-- WORK ITEM --
Output all the records word for word. Drop the pictures.

-- RECORDS FOR THIS TASK --
Start of Block

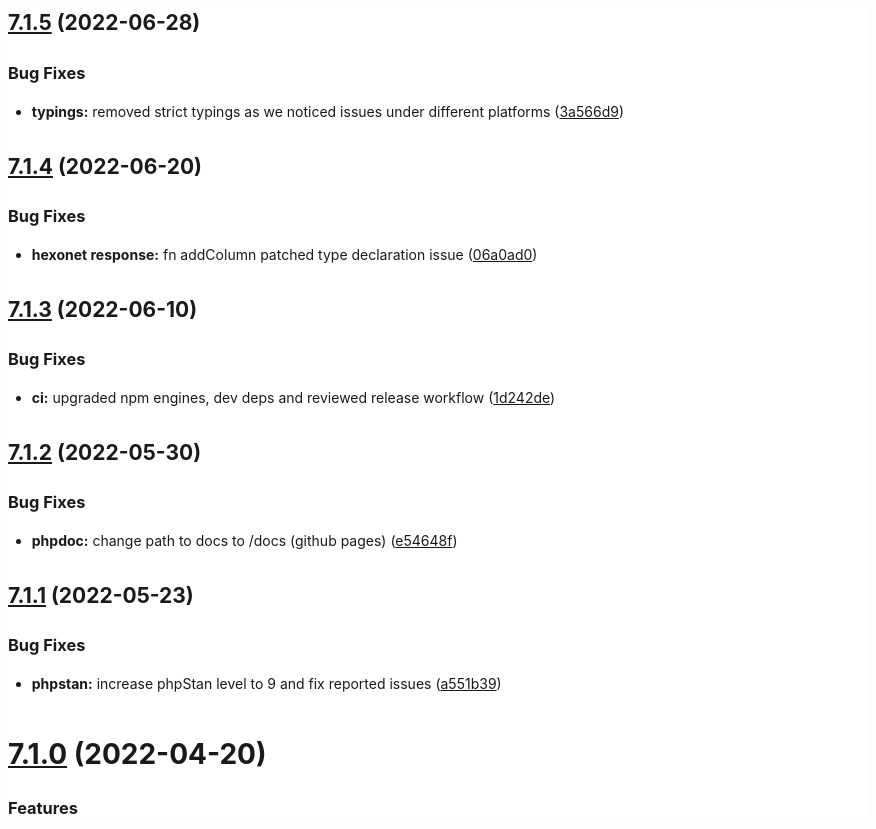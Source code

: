 ## [7.1.5](https://github.com/centralnic-reseller/php-sdk/compare/v7.1.4...v7.1.5) (2022-06-28)


### Bug Fixes

* **typings:** removed strict typings as we noticed issues under different platforms ([3a566d9](https://github.com/centralnic-reseller/php-sdk/commit/3a566d9a498329b12de6c3d08b41bac1d372e051))

## [7.1.4](https://github.com/centralnic-reseller/php-sdk/compare/v7.1.3...v7.1.4) (2022-06-20)


### Bug Fixes

* **hexonet response:** fn addColumn patched type declaration issue ([06a0ad0](https://github.com/centralnic-reseller/php-sdk/commit/06a0ad08df7d0b083d91eaed85a19b9f5ade43c0))

## [7.1.3](https://github.com/centralnic-reseller/php-sdk/compare/v7.1.2...v7.1.3) (2022-06-10)


### Bug Fixes

* **ci:** upgraded npm engines, dev deps and reviewed release workflow ([1d242de](https://github.com/centralnic-reseller/php-sdk/commit/1d242de4887c869764e49990c5d74a9e3e676267))

## [7.1.2](https://github.com/centralnic-reseller/php-sdk/compare/v7.1.1...v7.1.2) (2022-05-30)


### Bug Fixes

* **phpdoc:** change path to docs to /docs (github pages) ([e54648f](https://github.com/centralnic-reseller/php-sdk/commit/e54648fd5dcf34e5fa5b872f4d7fb2259885c497))

## [7.1.1](https://github.com/centralnic-reseller/php-sdk/compare/v7.1.0...v7.1.1) (2022-05-23)


### Bug Fixes

* **phpstan:** increase phpStan level to 9 and fix reported issues ([a551b39](https://github.com/centralnic-reseller/php-sdk/commit/a551b39507869bed111f58500e94453ab779c704))

# [7.1.0](https://github.com/centralnic-reseller/php-sdk/compare/v7.0.8...v7.1.0) (2022-04-20)


### Features
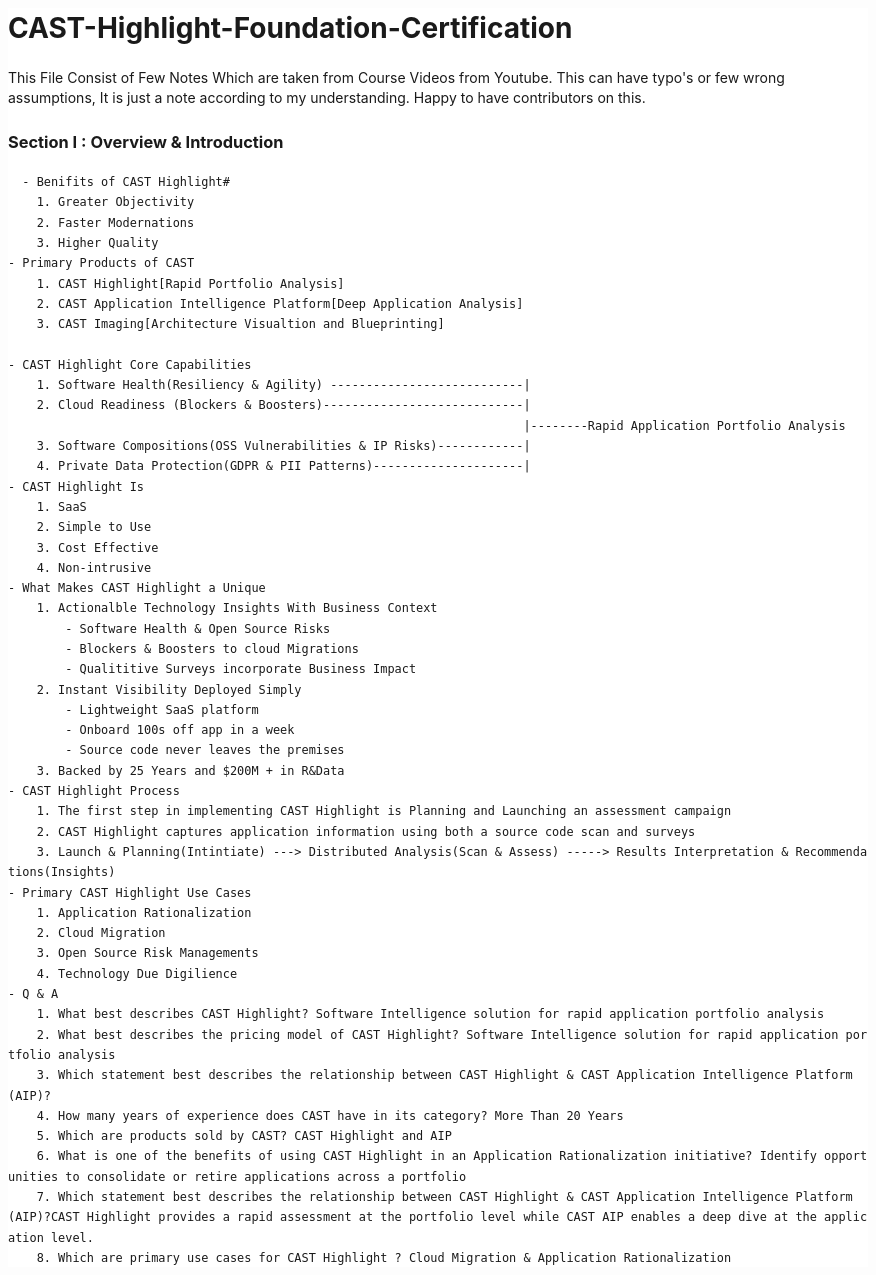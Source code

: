 # CAST-Highlight-Foundation-Certification

 This File Consist of Few Notes Which are taken from Course Videos from Youtube.
 This can have typo's or few wrong assumptions, It is just a note according to my understanding.
 Happy to have contributors on this.

### Section I : Overview & Introduction
	  - Benifits of CAST Highlight#
		1. Greater Objectivity
		2. Faster Modernations
		3. Higher Quality
	- Primary Products of CAST
		1. CAST Highlight[Rapid Portfolio Analysis]
		2. CAST Application Intelligence Platform[Deep Application Analysis]
		3. CAST Imaging[Architecture Visualtion and Blueprinting]
		
	- CAST Highlight Core Capabilities
		1. Software Health(Resiliency & Agility) ---------------------------|
		2. Cloud Readiness (Blockers & Boosters)----------------------------|
																			|--------Rapid Application Portfolio Analysis
		3. Software Compositions(OSS Vulnerabilities & IP Risks)------------|
		4. Private Data Protection(GDPR & PII Patterns)---------------------|
	- CAST Highlight Is
		1. SaaS
		2. Simple to Use
		3. Cost Effective
		4. Non-intrusive
	- What Makes CAST Highlight a Unique
		1. Actionalble Technology Insights With Business Context
			- Software Health & Open Source Risks
			- Blockers & Boosters to cloud Migrations
			- Qualititive Surveys incorporate Business Impact
		2. Instant Visibility Deployed Simply
			- Lightweight SaaS platform
			- Onboard 100s off app in a week
			- Source code never leaves the premises 
		3. Backed by 25 Years and $200M + in R&Data
	- CAST Highlight Process
		1. The first step in implementing CAST Highlight is Planning and Launching an assessment campaign
		2. CAST Highlight captures application information using both a source code scan and surveys
		3. Launch & Planning(Intintiate) ---> Distributed Analysis(Scan & Assess) -----> Results Interpretation & Recommendations(Insights) 
	- Primary CAST Highlight Use Cases
		1. Application Rationalization
		2. Cloud Migration
		3. Open Source Risk Managements
		4. Technology Due Digilience
	- Q & A
		1. What best describes CAST Highlight? Software Intelligence solution for rapid application portfolio analysis
		2. What best describes the pricing model of CAST Highlight? Software Intelligence solution for rapid application portfolio analysis
		3. Which statement best describes the relationship between CAST Highlight & CAST Application Intelligence Platform (AIP)?
		4. How many years of experience does CAST have in its category? More Than 20 Years
		5. Which are products sold by CAST? CAST Highlight and AIP
		6. What is one of the benefits of using CAST Highlight in an Application Rationalization initiative? Identify opportunities to consolidate or retire applications across a portfolio
		7. Which statement best describes the relationship between CAST Highlight & CAST Application Intelligence Platform (AIP)?CAST Highlight provides a rapid assessment at the portfolio level while CAST AIP enables a deep dive at the application level.
		8. Which are primary use cases for CAST Highlight ? Cloud Migration & Application Rationalization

End of Block

-- RESPONSE BOX --
Source code

: ## [7.1.5](https://github.com/centralnic-reseller/php-sdk/compare/v7.1.4...v7.1.5) (2022-06-28)


### Bug Fixes

* **typings:** removed strict typings as we noticed issues under different platforms ([3a566d9](https://github.com/centralnic-reseller/php-sdk/commit/3a566d9a498329b12de6c3d08b41bac1d372e051))

## [7.1.4](https://github.com/centralnic-reseller/php-sdk/compare/v7.1.3...v7.1.4) (2022-06-20)


### Bug Fixes

* **hexonet response:** fn addColumn patched type declaration issue ([06a0ad0](https://github.com/centralnic-reseller/php-sdk/commit/06a0ad08df7d0b083d91eaed85a19b9f5ade43c0))

## [7.1.3](https://github.com/centralnic-reseller/php-sdk/compare/v7.1.2...v7.1.3) (2022-06-10)


### Bug Fixes

* **ci:** upgraded npm engines, dev deps and reviewed release workflow ([1d242de](https://github.com/centralnic-reseller/php-sdk/commit/1d242de4887c869764e49990c5d74a9e3e676267))

## [7.1.2](https://github.com/centralnic-reseller/php-sdk/compare/v7.1.1...v7.1.2) (2022-05-30)


### Bug Fixes

* **phpdoc:** change path to docs to /docs (github pages) ([e54648f](https://github.com/centralnic-reseller/php-sdk/commit/e54648fd5dcf34e5fa5b872f4d7fb2259885c497))

## [7.1.1](https://github.com/centralnic-reseller/php-sdk/compare/v7.1.0...v7.1.1) (2022-05-23)


### Bug Fixes

* **phpstan:** increase phpStan level to 9 and fix reported issues ([a551b39](https://github.com/centralnic-reseller/php-sdk/commit/a551b39507869bed111f58500e94453ab779c704))

# [7.1.0](https://github.com/centralnic-reseller/php-sdk/compare/v7.0.8...v7.1.0) (2022-04-20)


### Features
Source code

: # CAST-Highlight-Foundation-Certification

 This File Consist of Few Notes Which are taken from Course Videos from Youtube.
 This can have typo's or few wrong assumptions, It is just a note according to my understanding.
 Happy to have contributors on this.

### Section I : Overview & Introduction
	  - Benifits of CAST Highlight#
		1. Greater Objectivity
		2. Faster Modernations
		3. Higher Quality
	- Primary Products of CAST
		1. CAST Highlight[Rapid Portfolio Analysis]
		2. CAST Application Intelligence Platform[Deep Application Analysis]
		3. CAST Imaging[Architecture Visualtion and Blueprinting]
		
	- CAST Highlight Core Capabilities
		1. Software Health(Resiliency & Agility) ---------------------------|
		2. Cloud Readiness (Blockers & Boosters)----------------------------|
																			|--------Rapid Application Portfolio Analysis
		3. Software Compositions(OSS Vulnerabilities & IP Risks)------------|
		4. Private Data Protection(GDPR & PII Patterns)---------------------|
	- CAST Highlight Is
		1. SaaS
		2. Simple to Use
		3. Cost Effective
		4. Non-intrusive
	- What Makes CAST Highlight a Unique
		1. Actionalble Technology Insights With Business Context
			- Software Health & Open Source Risks
			- Blockers & Boosters to cloud Migrations
			- Qualititive Surveys incorporate Business Impact
		2. Instant Visibility Deployed Simply
			- Lightweight SaaS platform
			- Onboard 100s off app in a week
			- Source code never leaves the premises 
		3. Backed by 25 Years and $200M + in R&Data
	- CAST Highlight Process
		1. The first step in implementing CAST Highlight is Planning and Launching an assessment campaign
		2. CAST Highlight captures application information using both a source code scan and surveys
		3. Launch & Planning(Intintiate) ---> Distributed Analysis(Scan & Assess) -----> Results Interpretation & Recommendations(Insights) 
	- Primary CAST Highlight Use Cases
		1. Application Rationalization
		2. Cloud Migration
		3. Open Source Risk Managements
		4. Technology Due Digilience
	- Q & A
		1. What best describes CAST Highlight? Software Intelligence solution for rapid application portfolio analysis
		2. What best describes the pricing model of CAST Highlight? Software Intelligence solution for rapid application portfolio analysis
		3. Which statement best describes the relationship between CAST Highlight & CAST Application Intelligence Platform (AIP)?
		4. How many years of experience does CAST have in its category? More Than 20 Years
		5. Which are products sold by CAST? CAST Highlight and AIP
		6. What is one of the benefits of using CAST Highlight in an Application Rationalization initiative? Identify opportunities to consolidate or retire applications across a portfolio
		7. Which statement best describes the relationship between CAST Highlight & CAST Application Intelligence Platform (AIP)?CAST Highlight provides a rapid assessment at the portfolio level while CAST AIP enables a deep dive at the application level.
		8. Which are primary use cases for CAST Highlight ? Cloud Migration & Application Rationalization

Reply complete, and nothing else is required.